Almeno è quello che pensano alcuni di questi donatori, come il miliardario Kenneth Griffin, ceo dell’hedge fund Citadel LLC. Griffin che fino a sei mesi fa era convinto di appoggiare DeSantis e ora sarebbe infastidito dalle dichiarazioni del governatore sulla guerra in Ucraina, definita “una disputa territoriale”. Griffin sarebbe pronto ad appoggiare, con le sue donazioni, chiunque possa battere Trump alle primarie dei repubblicani, dicono persone a lui vicine. Anche la posizione così rigida sull’aborto sembra infastidire alcuni miliardari: la nuova proposta di legge di DeSantis, per vietare l’interruzione di gravidanza dopo sei settimane, avrebbe spaventato un altro importante donatore, Thomas Peterffy, fondatore di Interactive Brokers, che inizialmente si diceva entusiasta del governatore. 
   

Non ci sono solo le prese di posizioni sui temi sociali ad allontanare i benefattori, ma anche il fatto che secondo i sondaggi c’è sempre più distanza tra Trump e DeSantis. L’ex presidente viene dato, in eventuali primarie di partito, al 49,3 per cento, mentre il governatore si fermerebbe al 26,2. Seguono l’ex vicepresidente Mike Pence con un 5,8 e l’ex ambasciatrice all’Onu Nikki Haley con il 4,3 (sondaggio di FiveThirtyEight). I coniugi miliardari Richard ed Elizabeth Uihlein, già sostenitori di Trump e poi di DeSantis per il governatorato, dopo aver visto i numeri hanno richiuso il portafogli, restando in stand by. 

   

Il governatore, che non ha ancora annunciato la sua candidatura alla presidenza, sta incontrando i vari big donors per indirizzarli sul suo super Pac, il comitato di raccolta fondi dal nome Never Back Down. Il più generoso nei suoi confronti è stato il tycoon degli hotel Robert Bigelow, ex trumpiano fissato con gli ufo e la parapsicologia, che avrebbe dato al Pac già 20 milioni. Anche Gregory Cook, magnate degli oli essenziali, e Dan Eberhart, ceo di un’azienda di servizi di perforazione, continuano ad appoggiarlo.

   

Ma la ricerca di un’alternativa a The Donald, all’uomo che ha messo in imbarazzo la tradizione democratica americana e il pacifico passaggio di potere, non sembra andare benissimo. E i guai giudiziari, inaugurati con l’arresto a Manhattan a inizio aprile con il caso Stormy Daniels, hanno visto un altro tipo di donatori risvegliarsi per far sentire il proprio appoggio.
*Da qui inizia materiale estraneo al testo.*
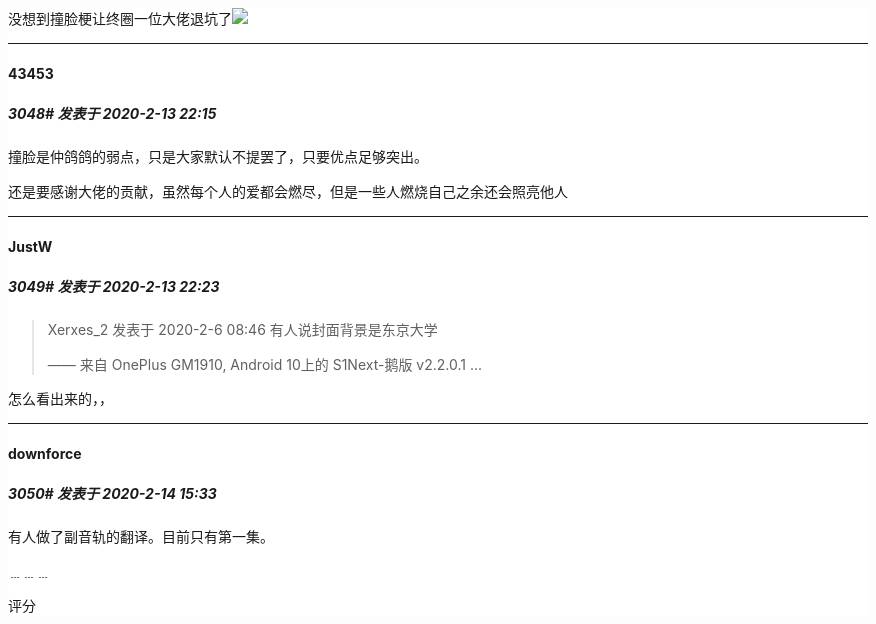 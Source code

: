 


没想到撞脸梗让终圈一位大佬退坑了<img src="https://static.saraba1st.com/image/smiley/face2017/003.png" referrerpolicy="no-referrer">







-----

####  43453  
##### 3048#       发表于 2020-2-13 22:15




撞脸是仲鸽鸽的弱点，只是大家默认不提罢了，只要优点足够突出。

还是要感谢大佬的贡献，虽然每个人的爱都会燃尽，但是一些人燃烧自己之余还会照亮他人








-----

####  JustW  
##### 3049#       发表于 2020-2-13 22:23



<blockquote>Xerxes_2 发表于 2020-2-6 08:46
有人说封面背景是东京大学


—— 来自 OnePlus GM1910, Android 10上的 S1Next-鹅版 v2.2.0.1 ...</blockquote>
怎么看出来的，，







-----

####  downforce  
##### 3050#       发表于 2020-2-14 15:33





有人做了副音轨的翻译。目前只有第一集。



﹍﹍﹍

评分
Si tratta di quella parte del popolo Maga, lo zoccolo duro di elettori, che proprio nei giorni successivi alla notizia dell’incriminazione ha voluto mandare un messaggio di sostegno finanziario attraverso il sito della campagna Trump2024. “Potrei mettermi in mezzo a Fifth Avenue e sparare a qualcuno e comunque non perderei voti”, aveva detto Trump nel 2016. La fedeltà di alcuni fan dimostra che non aveva tutti i torti, le incriminazioni sembrano aver ridato energia a una parte dei suoi supporter. Anche se Trump ha perso importanti big donors, continuano a essercene ancora alcuni della prima ora, come il pokerista Andy Beal, Timothy Mellon, dell’importante famiglia di banchieri, e Anthony Lomangino, re dello smaltimento di rifiuti. 

    

La confusione che va avanti da anni dentro al Partito repubblicano si rispecchia quindi anche nella raccolta fondi, tra chi vorrebbe poter aiutare un conservatore, qualcuno-che-non-sia-Trump, ad arrivare a Pennsylvania Avenue e chi invece è ancora convinto che l’ex presidente, con un’agenda primaverile piena di processi, possa essere l’unico vincitore contro un candidato democratico. Dall’altra parte Joe Biden ha finalmente annunciato la sua candidatura e una serie di mega donors l’ha subito sostenuto, mostrando che i democratici hanno chiaro il messaggio del presidente: “Difendere la democrazia” e “finire il lavoro iniziato”.